Scientific classification
- Kingdom: Plantae
- Clade: Embryophytes
- Clade: Tracheophytes
- Clade: Angiosperms
- Clade: Magnoliids
- Order: Magnoliales
- Family: Annonaceae
- Genus: Monodora
- Species: M. carolinae
- Binomial name: Monodora carolinae Couvreur

= Monodora carolinae =

- Genus: Monodora
- Species: carolinae
- Authority: Couvreur
- Conservation status: EN

Species of flowering plant

Monodora carolinae is a species of flowering plant in the family Annonaceae. It is a tree native to northeastern Mozambique and eastern Tanzania. Thomas Couvreur, the botanist who first formally described the species, named it after his wife Carolina.

==Description==
It is a tree reaching 6 m in height.
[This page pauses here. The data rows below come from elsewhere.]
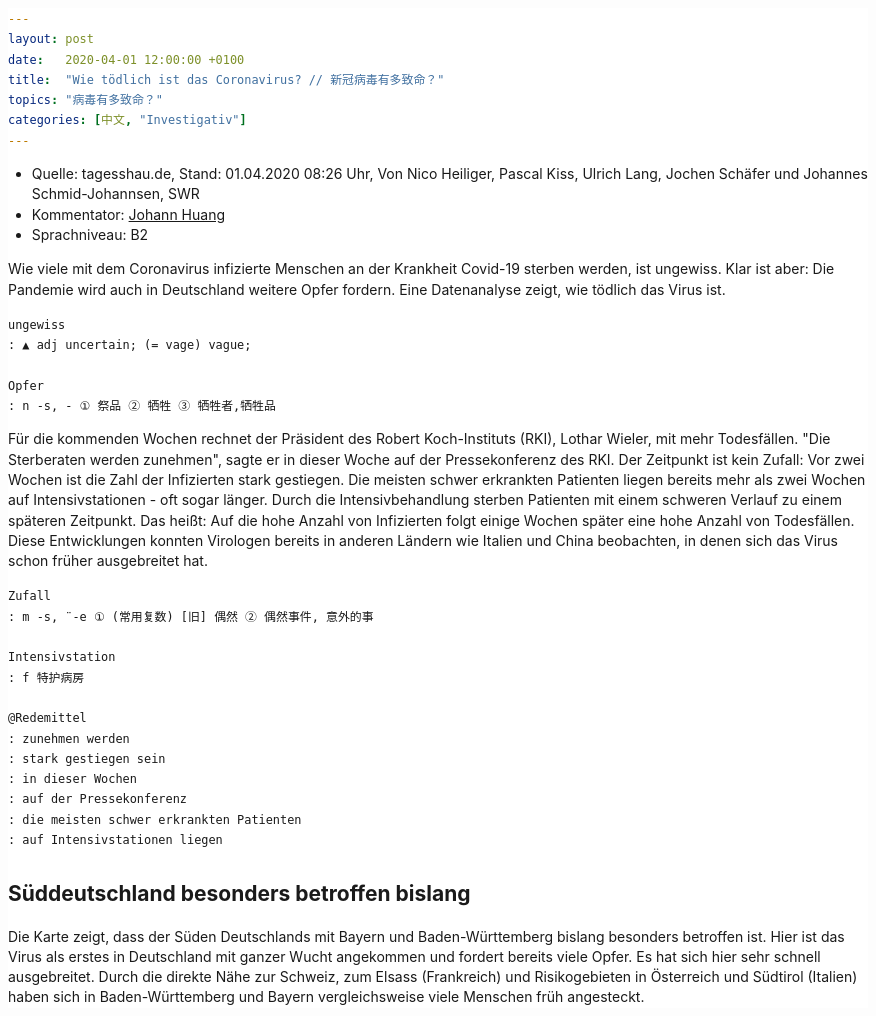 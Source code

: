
 ```yaml
---
layout: post
date:   2020-04-01 12:00:00 +0100
title:  "Wie tödlich ist das Coronavirus? // 新冠病毒有多致命？"
topics: "病毒有多致命？"
categories: [中文, "Investigativ"]
---
```


- Quelle: tagesshau.de, Stand: 01.04.2020 08:26 Uhr, Von Nico Heiliger, Pascal Kiss, Ulrich Lang, Jochen Schäfer und Johannes Schmid-Johannsen, SWR
- Kommentator: [Johann Huang](http://www.johannhuang.com/)
- Sprachniveau: B2


Wie viele mit dem Coronavirus infizierte Menschen an der Krankheit Covid-19 sterben werden, ist ungewiss. Klar ist aber: Die Pandemie wird auch in Deutschland weitere Opfer fordern. Eine Datenanalyse zeigt, wie tödlich das Virus ist.

    ungewiss
    : ▲ adj uncertain; (= vage) vague;

    Opfer
    : n -s, - ① 祭品 ② 牺牲 ③ 牺牲者,牺牲品


Für die kommenden Wochen rechnet der Präsident des Robert Koch-Instituts (RKI), Lothar Wieler, mit mehr Todesfällen. "Die Sterberaten werden zunehmen", sagte er in dieser Woche auf der Pressekonferenz des RKI. Der Zeitpunkt ist kein Zufall: Vor zwei Wochen ist die Zahl der Infizierten stark gestiegen. Die meisten schwer erkrankten Patienten liegen bereits mehr als zwei Wochen auf Intensivstationen - oft sogar länger. Durch die Intensivbehandlung sterben Patienten mit einem schweren Verlauf zu einem späteren Zeitpunkt. Das heißt: Auf die hohe Anzahl von Infizierten folgt einige Wochen später eine hohe Anzahl von Todesfällen. Diese Entwicklungen konnten Virologen bereits in anderen Ländern wie Italien und China beobachten, in denen sich das Virus schon früher ausgebreitet hat.

    Zufall
    : m -s, ¨-e ① (常用复数) [旧] 偶然 ② 偶然事件, 意外的事

    Intensivstation
    : f 特护病房

    @Redemittel
    : zunehmen werden
    : stark gestiegen sein
    : in dieser Wochen
    : auf der Pressekonferenz
    : die meisten schwer erkrankten Patienten
    : auf Intensivstationen liegen

## Süddeutschland besonders betroffen bislang

Die Karte zeigt, dass der Süden Deutschlands mit Bayern und Baden-Württemberg bislang besonders betroffen ist. Hier ist das Virus als erstes in Deutschland mit ganzer Wucht angekommen und fordert bereits viele Opfer. Es hat sich hier sehr schnell ausgebreitet. Durch die direkte Nähe zur Schweiz, zum Elsass (Frankreich) und Risikogebieten in Österreich und Südtirol (Italien) haben sich in Baden-Württemberg und Bayern vergleichsweise viele Menschen früh angesteckt.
Its branches have lenticels. Its leathery leaves are 8-10 by 4-6 centimeters and come to a point at their tips. The leaves are smooth on their upper and lower surfaces when mature. Its petioles are 4 millimeters long. Its pendulous flowers are solitary and axillary. Each flower is on a smooth pedicel 13-35 millimeters long. Its flowers have 3 rust-colored, triangular sepals that are 6-12 by 4-8 millimeters long with hairy margins. Its 6 petals are arranged in two rows of 3. The smooth outer petals are cream-colored with red spots and curve backwards. The outer petals are 15-25 by 6-12 millimeters, have wavy margins, and come to a point at their tip. The inner petals have a 3-5 by 2-4 millimeter claw at their base and a 6-15 by 6-14 millimeter blade that is cream-colored with red and yellow highlights. The blades of the inner petals have densely hairy margins. Its stamens are 0.8 millimeters long.

===Reproductive biology===
The pollen of M. carolinae is shed as permanent tetrads.

==Habitat and distribution==
It has been observed growing in sandy, well-drained soils in mountainous forests at elevations from 1700 to 2000 m.